Evaluating and responding to mitochondrial dysfunction: The mitochondrial unfolded-protein response and beyond

Cell Biology Program, Memorial Sloan-Kettering Cancer Center, New York, NY 10065, USA
Trends in cell biology (Impact Factor: 12.01). 03/2013; 23(7). DOI: 10.1016/j.tcb.2013.02.002
Source: PubMed


During development and cellular differentiation, tissue- and cell-specific programs mediate mitochondrial biogenesis to meet physiological needs. However, environmental and disease-associated factors can perturb mitochondrial activities, requiring cells to adapt to protect mitochondria and maintain cellular homeostasis.
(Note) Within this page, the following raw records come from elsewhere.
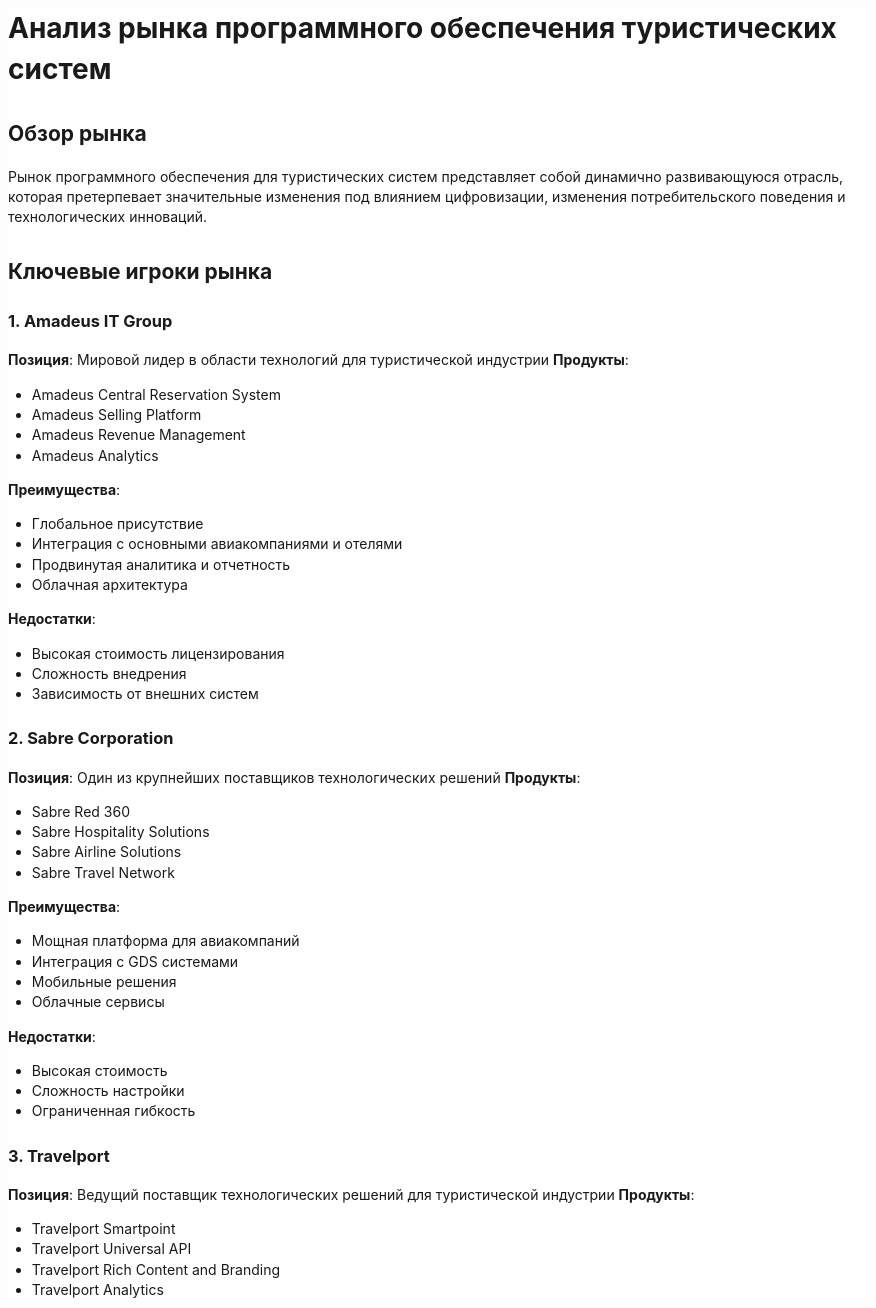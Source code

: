 # Анализ рынка программного обеспечения туристических систем

## Обзор рынка

Рынок программного обеспечения для туристических систем представляет собой динамично развивающуюся отрасль, которая претерпевает значительные изменения под влиянием цифровизации, изменения потребительского поведения и технологических инноваций.

## Ключевые игроки рынка

### 1. Amadeus IT Group
**Позиция**: Мировой лидер в области технологий для туристической индустрии
**Продукты**:
- Amadeus Central Reservation System
- Amadeus Selling Platform
- Amadeus Revenue Management
- Amadeus Analytics

**Преимущества**:
- Глобальное присутствие
- Интеграция с основными авиакомпаниями и отелями
- Продвинутая аналитика и отчетность
- Облачная архитектура

**Недостатки**:
- Высокая стоимость лицензирования
- Сложность внедрения
- Зависимость от внешних систем

### 2. Sabre Corporation
**Позиция**: Один из крупнейших поставщиков технологических решений
**Продукты**:
- Sabre Red 360
- Sabre Hospitality Solutions
- Sabre Airline Solutions
- Sabre Travel Network

**Преимущества**:
- Мощная платформа для авиакомпаний
- Интеграция с GDS системами
- Мобильные решения
- Облачные сервисы

**Недостатки**:
- Высокая стоимость
- Сложность настройки
- Ограниченная гибкость

### 3. Travelport
**Позиция**: Ведущий поставщик технологических решений для туристической индустрии
**Продукты**:
- Travelport Smartpoint
- Travelport Universal API
- Travelport Rich Content and Branding
- Travelport Analytics
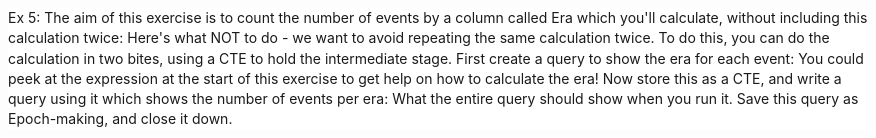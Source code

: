 Ex 5: 
The aim of this exercise is to count the number of events by a column called Era which you'll calculate, without including this calculation twice:
Here's what NOT to do - we want to avoid repeating the same calculation twice.
To do this, you can do the calculation in two bites, using a CTE to hold the intermediate stage.  First create a query to show the era for each event:
You could peek at the expression at the start of this exercise to get help on how to calculate the era!
Now store this as a CTE, and write a query using it which shows the number of events per era:
What the entire query should show when you run it.
Save this query as Epoch-making, and close it down.



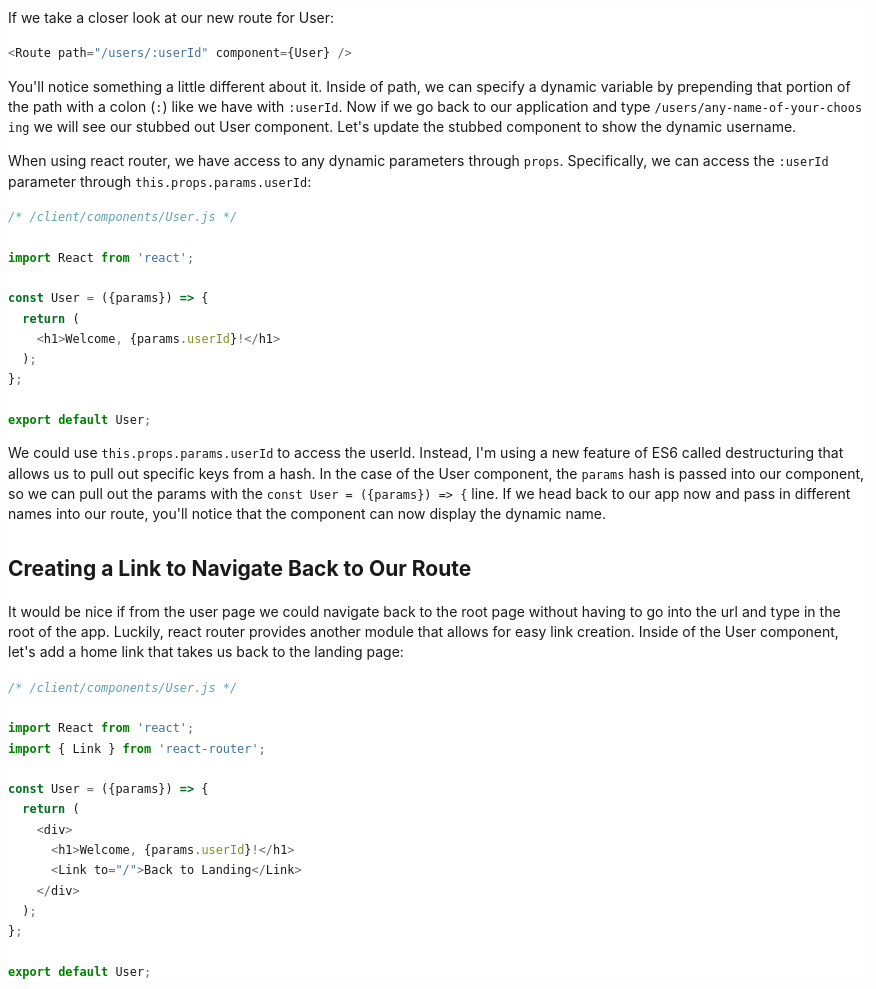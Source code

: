 If we take a closer look at our new route for User:

```js
<Route path="/users/:userId" component={User} />
```

You'll notice something a little different about it. Inside of path, we can specify a dynamic variable by prepending that portion of the path with a colon (`:`) like we have with `:userId`. Now if we go back to our application and type `/users/any-name-of-your-choosing` we will see our stubbed out User component. Let's update the stubbed component to show the dynamic username.

When using react router, we have access to any dynamic parameters through `props`. Specifically, we can access the `:userId` parameter through `this.props.params.userId`:

```js
/* /client/components/User.js */

import React from 'react';

const User = ({params}) => {
  return (
    <h1>Welcome, {params.userId}!</h1>
  );
};

export default User;
```

We could use `this.props.params.userId` to access the userId. Instead, I'm using a new feature of ES6 called destructuring that allows us to pull out specific keys from a hash. In the case of the User component, the `params` hash is passed into our component, so we can pull out the params with the `const User = ({params}) => {` line. If we head back to our app now and pass in different names into our route, you'll notice that the component can now display the dynamic name.

## Creating a Link to Navigate Back to Our Route

It would be nice if from the user page we could navigate back to the root page without having to go into the url and type in the root of the app. Luckily, react router provides another module that allows for easy link creation. Inside of the User component, let's add a home link that takes us back to the landing page:

```js
/* /client/components/User.js */

import React from 'react';
import { Link } from 'react-router';

const User = ({params}) => {
  return (
    <div>
      <h1>Welcome, {params.userId}!</h1>
      <Link to="/">Back to Landing</Link>
    </div>
  );
};

export default User;
```
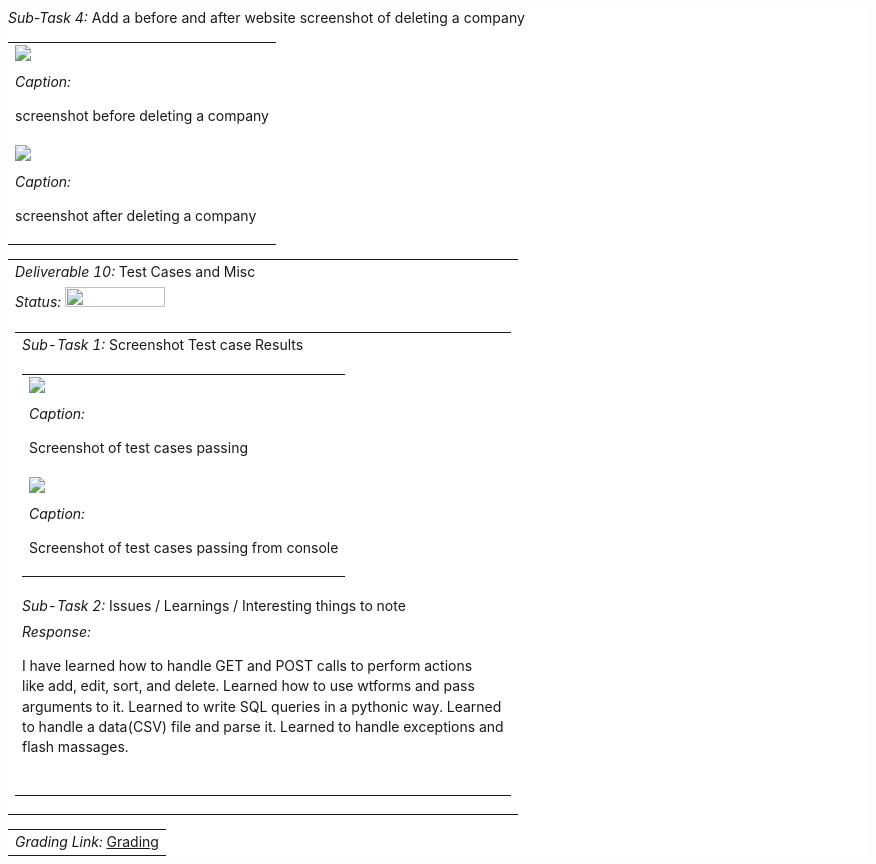 <tr><td> <em>Sub-Task 4: </em> Add a before and after website screenshot of deleting a company</td></tr>
<tr><td><table><tr><td><img width="768px" src="https://user-images.githubusercontent.com/113568928/205550303-f2d21b86-3fc3-45b7-b97f-b48bf45c1be2.png"/></td></tr>
<tr><td> <em>Caption:</em> <p>screenshot before deleting a company<br></p>
</td></tr>
<tr><td><img width="768px" src="https://user-images.githubusercontent.com/113568928/205550385-1b86357e-3b4e-4ddf-9d8e-04f595036d8a.png"/></td></tr>
<tr><td> <em>Caption:</em> <p>screenshot after deleting a company<br></p>
</td></tr>
</table></td></tr>
</table></td></tr>
<table><tr><td> <em>Deliverable 10: </em> Test Cases and Misc </td></tr><tr><td><em>Status: </em> <img width="100" height="20" src="http://via.placeholder.com/400x120/009955/fff?text=Complete"></td></tr>
<tr><td><table><tr><td> <em>Sub-Task 1: </em> Screenshot Test case Results</td></tr>
<tr><td><table><tr><td><img width="768px" src="https://user-images.githubusercontent.com/113568928/205550580-e9f65ea8-4340-4130-8569-632cb5ab9bde.png"/></td></tr>
<tr><td> <em>Caption:</em> <p>Screenshot of test cases passing<br></p>
</td></tr>
<tr><td><img width="768px" src="https://user-images.githubusercontent.com/113568928/205550655-89ab28b5-7f93-4cbd-bb0c-992f85e3a887.png"/></td></tr>
<tr><td> <em>Caption:</em> <p>Screenshot of test cases passing from console<br></p>
</td></tr>
</table></td></tr>
<tr><td> <em>Sub-Task 2: </em> Issues / Learnings / Interesting things to note</td></tr>
<tr><td> <em>Response:</em> <p>I have learned how to handle GET and POST calls to perform actions<br>like add, edit, sort, and delete. Learned how to use wtforms and pass<br>arguments to it. Learned to write SQL queries in a pythonic way. Learned<br>to handle a data(CSV) file and parse it. Learned to handle exceptions and<br>flash massages.<br></p><br></td></tr>
</table></td></tr>
<table><tr><td><em>Grading Link: </em><a rel="noreferrer noopener" href="https://learn.ethereallab.app/homework/IS601-007-F22/is601-mini-project-2-business-management/grade/sp2927" target="_blank">Grading</a></td></tr></table>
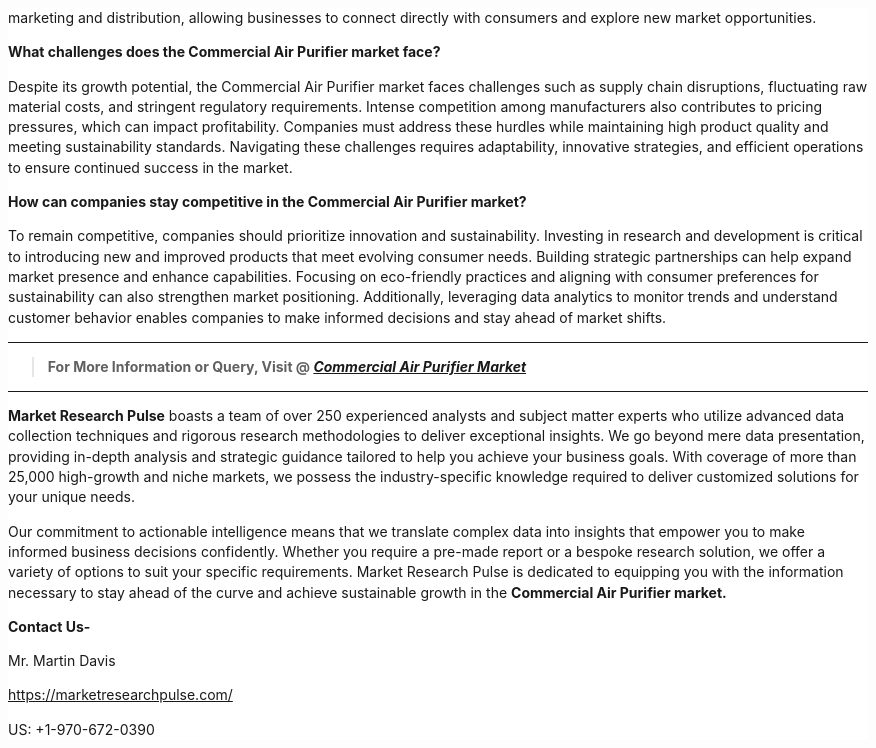 marketing and distribution, allowing businesses to connect directly with consumers and explore new market opportunities.</p><p><strong>What challenges does the Commercial Air Purifier market face?</strong></p><p>Despite its growth potential, the Commercial Air Purifier market faces challenges such as supply chain disruptions, fluctuating raw material costs, and stringent regulatory requirements. Intense competition among manufacturers also contributes to pricing pressures, which can impact profitability. Companies must address these hurdles while maintaining high product quality and meeting sustainability standards. Navigating these challenges requires adaptability, innovative strategies, and efficient operations to ensure continued success in the market.</p><p><strong>How can companies stay competitive in the Commercial Air Purifier market?</strong></p><p>To remain competitive, companies should prioritize innovation and sustainability. Investing in research and development is critical to introducing new and improved products that meet evolving consumer needs. Building strategic partnerships can help expand market presence and enhance capabilities. Focusing on eco-friendly practices and aligning with consumer preferences for sustainability can also strengthen market positioning. Additionally, leveraging data analytics to monitor trends and understand customer behavior enables companies to make informed decisions and stay ahead of market shifts.</p><hr /><blockquote><p><strong>For More Information or Query, Visit @&nbsp;<em><a href="https://marketresearchpulse.com/report/119544/commercial-air-purifier-market?utm_source=Linkedin&utm_medium=0110">Commercial Air Purifier Market</a></em></strong></p></blockquote><hr /><p><strong>Market Research Pulse</strong> boasts a team of over 250 experienced analysts and subject matter experts who utilize advanced data collection techniques and rigorous research methodologies to deliver exceptional insights. We go beyond mere data presentation, providing in-depth analysis and strategic guidance tailored to help you achieve your business goals. With coverage of more than 25,000 high-growth and niche markets, we possess the industry-specific knowledge required to deliver customized solutions for your unique needs.</p><p>Our commitment to actionable intelligence means that we translate complex data into insights that empower you to make informed business decisions confidently. Whether you require a pre-made report or a bespoke research solution, we offer a variety of options to suit your specific requirements. Market Research Pulse is dedicated to equipping you with the information necessary to stay ahead of the curve and achieve sustainable growth in the <strong>Commercial Air Purifier market.</strong></p><p><strong>Contact Us-</strong></p><p>Mr. Martin Davis</p><p>https://marketresearchpulse.com/</p><p>US: +1-970-672-0390</p>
Several mitochondrion-to-nucleus signaling pathways, or retrograde responses, have been described, but the mechanisms by which mitochondrial stress or dysfunction is sensed to coordinate precisely the appropriate response has only recently begun to be understood. Recent studies of the mitochondrial unfolded-protein response (UPR(mt)) indicate that the cell monitors mitochondrial protein import efficiency as an indicator of mitochondrial function. Here, we review how the cell evaluates mitochondrial function and regulates transcriptional induction of the UPR(mt), adapts protein-synthesis rates and activates mitochondrial autophagy to promote mitochondrial function and cell survival during stress.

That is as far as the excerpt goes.